# Brief
Reproduce every record exactly as it appears, but not the pictures.

(Data records)

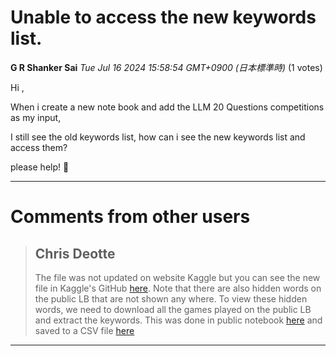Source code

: # Unable to access the new keywords list.

**G R Shanker Sai** *Tue Jul 16 2024 15:58:54 GMT+0900 (日本標準時)* (1 votes)

Hi ,

When i create a new note book and add the LLM 20 Questions competitions as my input,

I still see the old keywords list, how can i see the new keywords list and access them? 

please help! 🙂



---

 # Comments from other users

> ## Chris Deotte
> 
> The file was not updated on website Kaggle but you can see the new file in Kaggle's GitHub [here](https://github.com/Kaggle/kaggle-environments/blob/master/kaggle_environments/envs/llm_20_questions/keywords.py). Note that there are also hidden words on the public LB that are not shown any where. To view these hidden words, we need to download all the games played on the public LB and extract the keywords. This was done in public notebook [here](https://www.kaggle.com/code/waechter/llm-20-questions-games-dataset/notebook) and saved to a CSV file [here](https://www.kaggle.com/code/waechter/llm-20-questions-games-dataset/output?select=keywords.csv)
> 
> 
> 


---

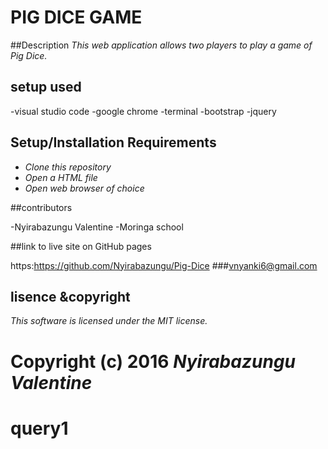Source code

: # PIG DICE GAME
##Description
_This web application allows two players to play a game of Pig Dice._

## setup used

-visual studio code
-google chrome
-terminal
-bootstrap
-jquery

 ## Setup/Installation Requirements

* _Clone this repository_
* _Open a HTML file_
* _Open web browser of choice_


##contributors

-Nyirabazungu Valentine 
-Moringa school

 ##link to live site on GitHub pages

 https:https://github.com/Nyirabazungu/Pig-Dice
 ###vnyanki6@gmail.com

## lisence &copyright
*This software is licensed under the MIT license.*

Copyright (c) 2016 **_Nyirabazungu Valentine_**
=======
# query1
>>>>>>> 
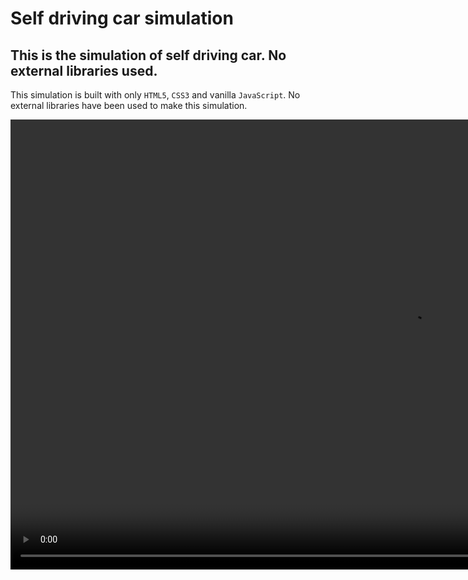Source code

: # Self driving car simulation

## This is the simulation of self driving car. No external libraries used.

This simulation is built with only `HTML5`, `CSS3` and vanilla `JavaScript`. No external libraries have been used to make this simulation.

<video height="720" width="1280" controls>

<source src="./self-driving-car-simulation.mp4" type="video/mp4" />

</video>
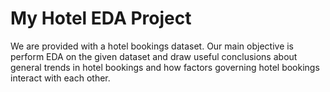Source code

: # My Hotel EDA Project

We are provided with a hotel bookings dataset. Our main objective is perform EDA on the given dataset and draw useful conclusions about general trends in hotel bookings and how factors governing hotel bookings interact with each other.
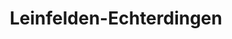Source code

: ---
title: Leinfelden-Echterdingen
url: /leinfelden-echterdingen/
latitude: 48.7
longitude: 9.138
---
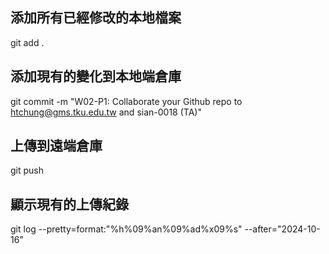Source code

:  ## 添加所有已經修改的本地檔案
 git add .
 
## 添加現有的變化到本地端倉庫
git commit -m "W02-P1: Collaborate your Github repo to htchung@gms.tku.edu.tw and sian-0018 (TA)"

## 上傳到遠端倉庫
git push

## 顯示現有的上傳紀錄
git log --pretty=format:"%h%09%an%09%ad%x09%s" --after="2024-10-16"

(End Data records)

# Response
Source code

: # Unable to access the new keywords list.

**G R Shanker Sai** *Tue Jul 16 2024 15:58:54 GMT+0900 (日本標準時)* (1 votes)

Hi ,

When i create a new note book and add the LLM 20 Questions competitions as my input,

I still see the old keywords list, how can i see the new keywords list and access them? 

please help! 🙂



---

 # Comments from other users

> ## Chris Deotte
> 
> The file was not updated on website Kaggle but you can see the new file in Kaggle's GitHub [here](https://github.com/Kaggle/kaggle-environments/blob/master/kaggle_environments/envs/llm_20_questions/keywords.py). Note that there are also hidden words on the public LB that are not shown any where. To view these hidden words, we need to download all the games played on the public LB and extract the keywords. This was done in public notebook [here](https://www.kaggle.com/code/waechter/llm-20-questions-games-dataset/notebook) and saved to a CSV file [here](https://www.kaggle.com/code/waechter/llm-20-questions-games-dataset/output?select=keywords.csv)
> 
> 
> 


---

Source code

: # PIG DICE GAME
##Description
_This web application allows two players to play a game of Pig Dice._

## setup used

-visual studio code
-google chrome
-terminal
-bootstrap
-jquery

 ## Setup/Installation Requirements

* _Clone this repository_
* _Open a HTML file_
* _Open web browser of choice_


##contributors

-Nyirabazungu Valentine 
-Moringa school

 ##link to live site on GitHub pages

 https:https://github.com/Nyirabazungu/Pig-Dice
 ###vnyanki6@gmail.com

## lisence &copyright
*This software is licensed under the MIT license.*

Copyright (c) 2016 **_Nyirabazungu Valentine_**
=======
# query1
>>>>>>> 
Source code

: # Self driving car simulation

## This is the simulation of self driving car. No external libraries used.

This simulation is built with only `HTML5`, `CSS3` and vanilla `JavaScript`. No external libraries have been used to make this simulation.

<video height="720" width="1280" controls>

<source src="./self-driving-car-simulation.mp4" type="video/mp4" />

</video>
Source code

: # My Hotel EDA Project

We are provided with a hotel bookings dataset. Our main objective is perform EDA on the given dataset and draw useful conclusions about general trends in hotel bookings and how factors governing hotel bookings interact with each other.
Source code

: ---
title: Leinfelden-Echterdingen
url: /leinfelden-echterdingen/
latitude: 48.7
longitude: 9.138
---
Source code

:  ## 添加所有已經修改的本地檔案
 git add .
 
## 添加現有的變化到本地端倉庫
git commit -m "W02-P1: Collaborate your Github repo to htchung@gms.tku.edu.tw and sian-0018 (TA)"

## 上傳到遠端倉庫
git push

## 顯示現有的上傳紀錄
git log --pretty=format:"%h%09%an%09%ad%x09%s" --after="2024-10-16"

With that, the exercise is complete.